Category: Poetry

  • UNDERSTANDING THE UNIVERSE

    In black space the world sleeps, dreams,
    spins, holds its center together with stars
    made of sugar.
    The cosmic clock ticks for astronauts.
    The subway rumbles through tunnels that
    whisper secrets no one can decipher.
    We paint our lives on air, naïve artists
    astounded by the miracle of being here,
    Love is the only color we remember.

  • The Cosmic Machine

    FUNDAMENTALS

    If you could record everything
    that is happening everywhere
    at any given moment and feed
    this information into a computer,
    you could predict the next one
    and its consequence and so on:
    how, when, where, why, Frankie
    killed Johnny, or Sluggo kissed
    Nancy, or Albert decided to
    square energy instead of money.

  • City of Wind

    We blew up chicken gullets, like balloons
    for the girls to carry around on strings,
    and played pirate with sharpened stockyard
    bones which we sheathed in our clothesline
    belts, like swords, marauding through the
    neighborhood.
    Along the sidewalks, the girls played hopscotch,
    arms raised in the air like wings, hopping toward
    the Blue Sky with tiny, one-footed leaps.
    Angels flew in the city of wind, around the steeples
    of the churches, over the rooftops of the tenements,
    under the viaducts and bridges, through the gangways
    of the houses, down the narrow streets and alleys,
    above the fuming slaughterhouse chimneys
    billowing black smoke into the wind.

  • EYE KNOW

    I can see nothing.

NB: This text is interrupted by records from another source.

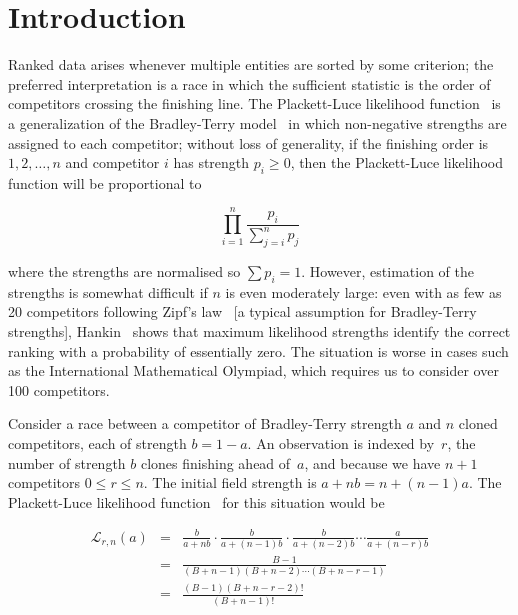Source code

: \documentclass[ejs]{imsart}
\theoremstyle{plain}
\theoremstyle{definition}
\theoremstyle{remark}
\begin{document}
\section{Introduction}

Ranked data arises whenever multiple entities are sorted by some
criterion; the preferred interpretation is a race in which the
sufficient statistic is the order of competitors crossing the
finishing line.  The Plackett-Luce likelihood
function~\cite{luce1959,plackett1975} is a generalization of the
Bradley-Terry model~\cite{bradley1952} in which non-negative strengths
are assigned to each competitor; without loss of generality, if the
finishing order is $1,2,\ldots,n$ and competitor $i$ has strength
$p_i\geqslant 0$, then the Plackett-Luce likelihood function will be
proportional to

\begin{equation}\label{plackettluce}
\prod_{i=1}^n\frac{p_i}{\sum_{j=i}^np_j}
\end{equation}

\noindent where the strengths are normalised so $\sum p_i=1$.
However, estimation of the strengths is somewhat difficult if $n$ is
even moderately large: even with as few as 20 competitors following
Zipf's law~\cite{zipf1949} [a typical assumption for Bradley-Terry
  strengths], Hankin~\cite{hankin2017_rmd} shows that maximum
likelihood strengths identify the correct ranking with a probability
of essentially zero.  The situation is worse in cases such as the
International Mathematical Olympiad, which requires us to consider
over 100 competitors.

Consider a race between a competitor of Bradley-Terry strength $a$ and
$n$ cloned competitors, each of strength $b=1-a$.  An observation is
indexed by~$r$, the number of strength $b$ clones finishing ahead
of~$a$, and because we have $n+1$ competitors $0\leqslant r\leqslant
n$.  The initial field strength is $a+nb=n+(n-1)a$.  The Plackett-Luce
likelihood function~\cite{plackett1975,luce1959} for this situation
would be

\begin{eqnarray}\label{likeforrn1}
  \mathcal{L}_{r,n}(a) &=& 
\frac{b}{a+ n   b}\cdot
\frac{b}{a+(n-1)b}\cdot
\frac{b}{a+(n-2)b}\cdots
\frac{a}{a+(n-r)b}\\ \label{likeforrn2}
&=& \frac{B-1}{(B+n-1)(B+n-2)\cdots(B+n-r-1)}\\ \label{likeforrn3}
&=& \frac{(B-1)(B+n-r-2)!}{(B+n-1)!}
\end{eqnarray}
\end{document}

Darkness
    fills the window. My head
    feels foggy, my body numb –
    like waking up in bedlam.
    I turn on the night light,
    reach for a cigarette.
    I remember a party, vaguely,
    each face a phantom version
    of itself, each figure spectral.
    I remember a dream. The
    streets were empty. Dark,
    deserted buildings surrounded
    me. Although I could see
    no one anywhere, I knew
    I was being shadowed
    everywhere …
    “Tick tock he loves me not.”
    A woman sings a soft lament
    somewhere in the shadows
    of my cloudy remembrance.
    “Tick tock my heart has stopped.
    Tick tock tick tock.”
    The smoke from my cigarette
    floats above my bed like a spirit,
    and softly disappears into that
    shadowy space between here
    and nowhere.

  • Kaddish

    BREAD AND ASHES

    A shadow in a shadow land as
    time goes on and memories fade
    and you weather the years and
    visit the graves, until your dream
    falls asleep, too, and all that
    remains of the ashes of winter
    is the warmth you once gave.
    A ghost, even then, in her faded
    print dress, dusted with flour as
    white as her hair, I used to sit at
    the kitchen table and watch my
    grandmother bake Sabbath bread—
    a weekly miracle which I could
    never fully comprehend. Her
    wizened face glistened with
    affection each time she glanced
    in my direction. Her cloudy eyes
    squinted for perfection as she molded
    the mysterious dough and we listened
    to phantom voices on the radio.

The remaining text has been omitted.